Location: Fort Towson, Oklahoma

Website: Oklahoma State Park

General Description: Fort Towson was established in 1824 to deal with problems between the local Indians, settlers claiming the area as part of the Arkansas Territory, and other lawless elements.  It also served as an outpost between the United States and Mexico and later Texas after the revolution in 1836.  During the 1830s it served as the gateway for settlers moving into Texas.  When the Choctaw and Chickasaw were forcibly removed to the area, it served as a point of dispersal and enforced the removal of settlers that were already in the area.  The fort was also an important staging area for American troops during the Mexican War of 1846.  As the frontier moved west, the need for Fort Towson declined and the fort was closed in 1856.  However, during the Civil War it was reopened for a time to serve as a headquarters for Confederate troops operating in the Indian territory.  In 1865, General Stand Watie surrendered his command near the fort and became the last Confederate General to lay down their arms.  By 1960, when the state acquired the site, little remained of the frontier fort.  Archeological work has uncovered the stone foundations of most of the buildings that made up the fort and these are on display today.  Along with the ruins the State Historic Site includes a small museum about the history of the fort and surrounding area.


1) Although the museum is quite small, it is packed with historical information about the fort.  You can learn a lot about the Choctaw and Chickasaw Indians that came to Oklahoma from their homes in the southeast.  Many of these Indians dispersed from the fort to establish small farm holdings, much in the style of their former homes.

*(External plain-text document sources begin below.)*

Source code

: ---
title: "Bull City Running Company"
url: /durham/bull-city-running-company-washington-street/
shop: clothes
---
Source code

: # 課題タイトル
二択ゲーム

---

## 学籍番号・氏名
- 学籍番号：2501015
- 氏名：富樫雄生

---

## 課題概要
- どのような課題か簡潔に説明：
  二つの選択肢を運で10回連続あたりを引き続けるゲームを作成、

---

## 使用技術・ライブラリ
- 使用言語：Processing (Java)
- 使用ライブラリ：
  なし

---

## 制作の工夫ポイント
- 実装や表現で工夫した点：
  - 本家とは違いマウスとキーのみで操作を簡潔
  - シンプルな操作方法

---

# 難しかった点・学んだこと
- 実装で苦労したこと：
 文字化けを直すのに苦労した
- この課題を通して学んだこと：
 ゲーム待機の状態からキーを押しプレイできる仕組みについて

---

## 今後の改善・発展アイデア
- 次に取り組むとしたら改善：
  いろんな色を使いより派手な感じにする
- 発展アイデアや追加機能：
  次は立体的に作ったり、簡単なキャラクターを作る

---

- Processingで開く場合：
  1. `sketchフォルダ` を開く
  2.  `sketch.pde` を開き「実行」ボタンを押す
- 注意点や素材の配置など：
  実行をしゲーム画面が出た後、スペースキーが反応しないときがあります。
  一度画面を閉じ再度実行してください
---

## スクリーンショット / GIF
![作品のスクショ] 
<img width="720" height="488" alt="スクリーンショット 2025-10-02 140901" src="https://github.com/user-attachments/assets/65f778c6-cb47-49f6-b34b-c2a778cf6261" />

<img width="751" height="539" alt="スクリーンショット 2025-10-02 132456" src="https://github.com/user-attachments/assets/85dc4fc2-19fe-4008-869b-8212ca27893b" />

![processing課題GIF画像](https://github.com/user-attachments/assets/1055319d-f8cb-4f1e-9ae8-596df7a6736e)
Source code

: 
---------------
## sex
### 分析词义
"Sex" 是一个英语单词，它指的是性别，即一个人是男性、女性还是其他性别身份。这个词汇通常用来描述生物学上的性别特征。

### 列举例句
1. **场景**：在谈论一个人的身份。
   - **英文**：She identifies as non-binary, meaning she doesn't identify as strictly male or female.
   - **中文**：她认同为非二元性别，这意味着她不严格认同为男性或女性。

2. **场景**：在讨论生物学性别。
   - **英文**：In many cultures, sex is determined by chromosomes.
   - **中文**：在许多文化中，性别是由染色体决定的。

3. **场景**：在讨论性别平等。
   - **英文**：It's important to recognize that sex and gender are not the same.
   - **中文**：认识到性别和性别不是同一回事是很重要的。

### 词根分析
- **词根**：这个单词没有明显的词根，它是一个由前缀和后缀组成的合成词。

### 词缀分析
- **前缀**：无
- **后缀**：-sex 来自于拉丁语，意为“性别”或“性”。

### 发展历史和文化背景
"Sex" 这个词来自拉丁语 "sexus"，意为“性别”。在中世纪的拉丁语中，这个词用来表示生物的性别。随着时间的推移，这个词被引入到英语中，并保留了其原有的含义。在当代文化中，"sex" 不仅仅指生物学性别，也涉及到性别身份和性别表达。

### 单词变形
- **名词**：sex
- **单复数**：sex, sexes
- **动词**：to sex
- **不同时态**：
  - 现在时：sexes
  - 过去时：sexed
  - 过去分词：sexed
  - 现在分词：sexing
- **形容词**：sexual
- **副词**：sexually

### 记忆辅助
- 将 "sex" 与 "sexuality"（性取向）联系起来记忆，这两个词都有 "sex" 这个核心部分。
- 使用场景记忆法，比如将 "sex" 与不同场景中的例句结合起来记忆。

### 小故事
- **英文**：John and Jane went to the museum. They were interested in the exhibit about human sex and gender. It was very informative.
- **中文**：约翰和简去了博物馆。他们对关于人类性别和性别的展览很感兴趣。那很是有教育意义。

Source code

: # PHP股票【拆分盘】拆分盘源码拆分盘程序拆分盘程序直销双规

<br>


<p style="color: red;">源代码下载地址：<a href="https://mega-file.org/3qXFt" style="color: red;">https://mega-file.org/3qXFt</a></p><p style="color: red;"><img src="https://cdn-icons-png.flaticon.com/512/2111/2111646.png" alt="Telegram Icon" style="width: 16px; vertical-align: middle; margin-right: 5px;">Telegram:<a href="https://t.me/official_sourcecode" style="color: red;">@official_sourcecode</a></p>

However, some also embraced white man agricultural practices establishing large plantations with antibellum homes and African-American slaves.  Others became shopkeepers providing services in local towns such as nearby Doaksville.

2) There is a short path to the fort site where there are interpretive signs about each of the buildings that made up the fort.  Most of the ruins are nothing more than the stone foundation of the wooden buildings, however, there are some of the stone chimneys and walls standing for a few of the buildings.